“That, if I can—if I am too late—” the veins stood out on his forehead and a light foam gathered on his lips. “Do you not think I shall avenge him?” he asked pitifully.
Katherina answered as if he had been a child.
CHAPTER II
EUROPE, absorbed in the war of the Spanish Succession, paid no heed to the Czar’s bitter protests against Saxony and Sweden, and Patkul was sent to Kazimicry.
Peter, with an army of 60,000 trained men, officered by Germans, obtained secretly from the Emperor of Austria, who was alarmed by the near approach of the terrible Swede, marched into Poland.
General Lewenhaupt was not able to guard the entries into this country which was neither fortified nor united, and the Czar took Lublin which had been left without a Swedish garrison, and there convoked a Diet on the model of that of Varsovia, thereby further distracting an already thrice distracted country.

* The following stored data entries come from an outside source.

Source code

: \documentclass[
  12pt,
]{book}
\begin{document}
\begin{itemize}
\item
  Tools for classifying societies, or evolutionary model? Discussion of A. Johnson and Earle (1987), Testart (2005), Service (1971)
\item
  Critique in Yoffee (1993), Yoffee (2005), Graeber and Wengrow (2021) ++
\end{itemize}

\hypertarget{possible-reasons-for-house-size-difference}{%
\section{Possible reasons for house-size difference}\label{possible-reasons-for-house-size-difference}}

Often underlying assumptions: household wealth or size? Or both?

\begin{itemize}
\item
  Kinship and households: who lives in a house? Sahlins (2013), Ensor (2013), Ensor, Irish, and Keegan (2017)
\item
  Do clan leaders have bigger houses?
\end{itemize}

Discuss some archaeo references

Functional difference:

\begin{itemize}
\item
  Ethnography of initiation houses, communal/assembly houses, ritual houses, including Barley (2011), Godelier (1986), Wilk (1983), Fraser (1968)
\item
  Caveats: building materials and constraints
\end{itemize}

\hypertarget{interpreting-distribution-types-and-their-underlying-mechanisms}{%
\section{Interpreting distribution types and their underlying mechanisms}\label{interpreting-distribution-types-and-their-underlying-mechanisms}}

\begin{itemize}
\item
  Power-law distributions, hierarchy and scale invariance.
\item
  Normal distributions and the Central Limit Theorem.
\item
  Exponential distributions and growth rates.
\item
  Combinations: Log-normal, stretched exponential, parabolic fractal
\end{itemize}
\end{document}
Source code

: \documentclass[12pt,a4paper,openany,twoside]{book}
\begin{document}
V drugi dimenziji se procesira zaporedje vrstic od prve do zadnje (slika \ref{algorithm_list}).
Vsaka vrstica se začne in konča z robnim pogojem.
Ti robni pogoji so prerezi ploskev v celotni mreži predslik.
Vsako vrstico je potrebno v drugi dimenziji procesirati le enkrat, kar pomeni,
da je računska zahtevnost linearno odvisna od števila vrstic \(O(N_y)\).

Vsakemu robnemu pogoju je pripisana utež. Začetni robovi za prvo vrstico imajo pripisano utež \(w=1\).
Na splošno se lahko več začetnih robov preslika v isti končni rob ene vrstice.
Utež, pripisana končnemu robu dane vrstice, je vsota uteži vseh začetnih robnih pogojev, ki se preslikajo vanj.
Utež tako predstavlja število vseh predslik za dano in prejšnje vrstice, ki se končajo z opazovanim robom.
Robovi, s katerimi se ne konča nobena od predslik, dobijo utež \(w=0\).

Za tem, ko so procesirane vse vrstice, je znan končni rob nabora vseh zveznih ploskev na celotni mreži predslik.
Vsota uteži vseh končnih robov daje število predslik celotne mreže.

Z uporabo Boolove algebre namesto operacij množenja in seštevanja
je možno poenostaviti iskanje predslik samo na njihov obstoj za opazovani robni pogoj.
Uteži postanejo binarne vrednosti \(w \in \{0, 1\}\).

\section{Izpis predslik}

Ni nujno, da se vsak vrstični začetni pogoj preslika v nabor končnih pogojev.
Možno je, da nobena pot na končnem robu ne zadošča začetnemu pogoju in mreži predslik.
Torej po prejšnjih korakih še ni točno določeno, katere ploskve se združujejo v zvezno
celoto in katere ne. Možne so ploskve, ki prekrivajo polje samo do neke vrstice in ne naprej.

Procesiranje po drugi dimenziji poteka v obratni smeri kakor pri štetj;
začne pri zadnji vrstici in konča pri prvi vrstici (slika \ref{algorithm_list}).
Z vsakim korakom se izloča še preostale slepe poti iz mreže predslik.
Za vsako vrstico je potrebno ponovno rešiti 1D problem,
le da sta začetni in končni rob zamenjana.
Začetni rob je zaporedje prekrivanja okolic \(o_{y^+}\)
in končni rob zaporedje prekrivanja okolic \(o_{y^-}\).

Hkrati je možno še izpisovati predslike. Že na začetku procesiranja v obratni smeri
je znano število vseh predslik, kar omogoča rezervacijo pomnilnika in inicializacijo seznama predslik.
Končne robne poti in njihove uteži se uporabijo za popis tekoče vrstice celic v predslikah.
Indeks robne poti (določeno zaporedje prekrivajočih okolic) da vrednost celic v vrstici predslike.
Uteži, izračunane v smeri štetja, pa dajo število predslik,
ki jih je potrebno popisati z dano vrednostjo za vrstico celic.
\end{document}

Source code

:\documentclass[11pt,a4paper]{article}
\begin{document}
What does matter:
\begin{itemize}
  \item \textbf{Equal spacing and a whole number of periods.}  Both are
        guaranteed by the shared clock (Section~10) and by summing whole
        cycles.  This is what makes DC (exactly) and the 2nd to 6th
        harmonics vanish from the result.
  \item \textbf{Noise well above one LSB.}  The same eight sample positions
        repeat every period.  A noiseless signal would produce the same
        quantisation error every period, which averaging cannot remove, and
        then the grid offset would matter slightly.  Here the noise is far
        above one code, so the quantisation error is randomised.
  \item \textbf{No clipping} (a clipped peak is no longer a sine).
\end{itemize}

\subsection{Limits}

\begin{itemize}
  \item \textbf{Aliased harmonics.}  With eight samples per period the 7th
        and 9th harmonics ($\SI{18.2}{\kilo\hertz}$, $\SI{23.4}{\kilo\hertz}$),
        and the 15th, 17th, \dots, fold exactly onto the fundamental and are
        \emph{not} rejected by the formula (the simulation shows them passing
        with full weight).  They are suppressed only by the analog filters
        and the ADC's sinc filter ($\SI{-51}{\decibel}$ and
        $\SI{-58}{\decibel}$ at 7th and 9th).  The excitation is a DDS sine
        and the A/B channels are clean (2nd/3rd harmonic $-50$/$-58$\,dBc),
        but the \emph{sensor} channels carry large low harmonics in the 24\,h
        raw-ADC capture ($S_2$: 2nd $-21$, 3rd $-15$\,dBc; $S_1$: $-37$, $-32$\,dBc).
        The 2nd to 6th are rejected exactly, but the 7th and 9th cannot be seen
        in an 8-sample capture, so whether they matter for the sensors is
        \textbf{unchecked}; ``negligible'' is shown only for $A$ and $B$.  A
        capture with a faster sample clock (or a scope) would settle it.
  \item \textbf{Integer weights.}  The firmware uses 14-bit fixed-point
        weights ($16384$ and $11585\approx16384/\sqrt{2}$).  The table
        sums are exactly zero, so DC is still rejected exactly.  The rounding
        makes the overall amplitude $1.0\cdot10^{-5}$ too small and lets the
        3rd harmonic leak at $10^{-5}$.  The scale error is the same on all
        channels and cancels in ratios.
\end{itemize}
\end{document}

Augustus was now as hateful as Stanislaus in the eyes of Peter, and his project was to give all that the Elector had renounced by the peace of Altranstadt to a third king; he had in his mind Racoczy, Prince of Transylvania.
Russian gold and Russian promises soon gained a powerful faction in Poland; Peter exerted himself to please.
His portrait, enriched with diamonds, was presented to the officers who had fought at Kalisz, and gold and silver medals to the soldiers; it was the Czar’s great pride to mention that these records of his first victory had been struck in his new capital.